**Problem details**
What lines of the data hold the string "href"? Pull each one out.

BEGIN Working data

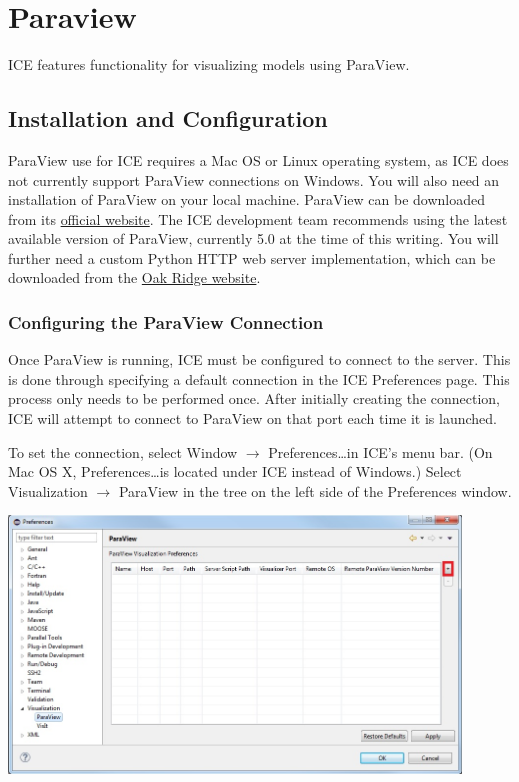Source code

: \chapter{Paraview}

ICE features functionality for visualizing models using ParaView.

\section{Installation and Configuration}

ParaView use for ICE requires a Mac OS or Linux operating system, as ICE does
not currently support ParaView connections on Windows. You will also need an
installation of ParaView on your local machine. ParaView can be downloaded from
its \href{http://www.paraview.org/download/}{official website}. The ICE
development team recommends using the latest available version of ParaView,
currently 5.0 at the time of this writing. You will further need a custom
Python HTTP web server implementation, which can be downloaded from the
\href{http://eclipseice.ornl.gov/downloads/paraview/scripts/http_pvw_server.py}{Oak
Ridge website}.

\subsection{Configuring the ParaView Connection}

Once ParaView is running, ICE must be configured to connect to the server. This
is done through specifying a default connection in the ICE Preferences page.
This process only needs to be performed once. After initially creating the
connection, ICE will attempt to connect to ParaView on that port each time it is
launched.

To set the connection, select Window $\rightarrow$ Preferences\ldots in ICE's
menu bar. (On Mac OS X, Preferences\ldots is located under ICE instead of
Windows.) Select Visualization $\rightarrow$ ParaView in the tree on the left
side of the Preferences window.

\begin{center}
\includegraphics[width=12cm]{images/paraviewpreferencepage_ice}
\end{center}

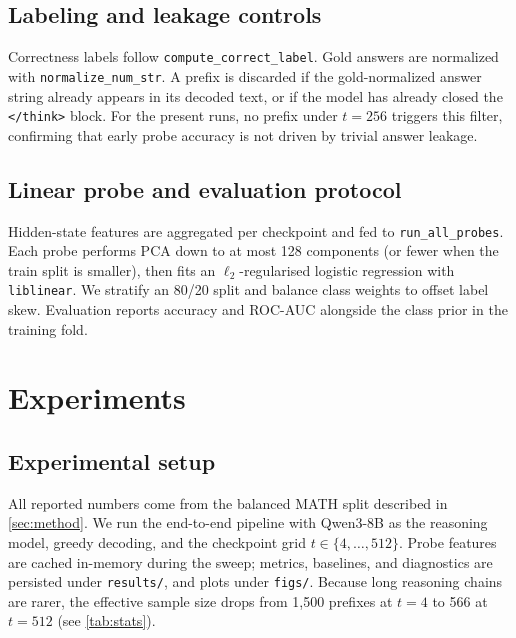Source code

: \documentclass[10pt,a4paper,twocolumn]{article}
\begin{document}
\subsection{Labeling and leakage controls}
Correctness labels follow \texttt{compute\_correct\_label}.  Gold answers are normalized with \texttt{normalize\_num\_str}. A prefix is discarded if the gold-normalized answer string already appears in its decoded text, or if the model has already closed the \verb|</think>| block.  For the present runs, no prefix under $t{=}256$ triggers this filter, confirming that early probe accuracy is not driven by trivial answer leakage.

\subsection{Linear probe and evaluation protocol}
Hidden-state features are aggregated per checkpoint and fed to \texttt{run\_all\_probes}.  Each probe performs PCA down to at most 128 components (or fewer when the train split is smaller), then fits an $\ell_2$-regularised logistic regression with \texttt{liblinear}.  We stratify an 80/20 split and balance class weights to offset label skew.  Evaluation reports accuracy and ROC-AUC alongside the class prior in the training fold.


\section{Experiments}
\label{sec:experiments}

\subsection{Experimental setup}
All reported numbers come from the balanced MATH split described in \cref{sec:method}.  We run the end-to-end pipeline with Qwen3-8B as the reasoning model, greedy decoding, and the checkpoint grid $t \in \{4,\ldots,512\}$.  Probe features are cached in-memory during the sweep; metrics, baselines, and diagnostics are persisted under \texttt{results/}, and plots under \texttt{figs/}. Because long reasoning chains are rarer, the effective sample size drops from 1{,}500 prefixes at $t{=}4$ to 566 at $t{=}512$ (see \cref{tab:stats}).
\end{document}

END Working data

**Exercise output**
its \href{http://www.paraview.org/download/}{official website}. The ICE
\href{http://eclipseice.ornl.gov/downloads/paraview/scripts/http_pvw_server.py}{Oak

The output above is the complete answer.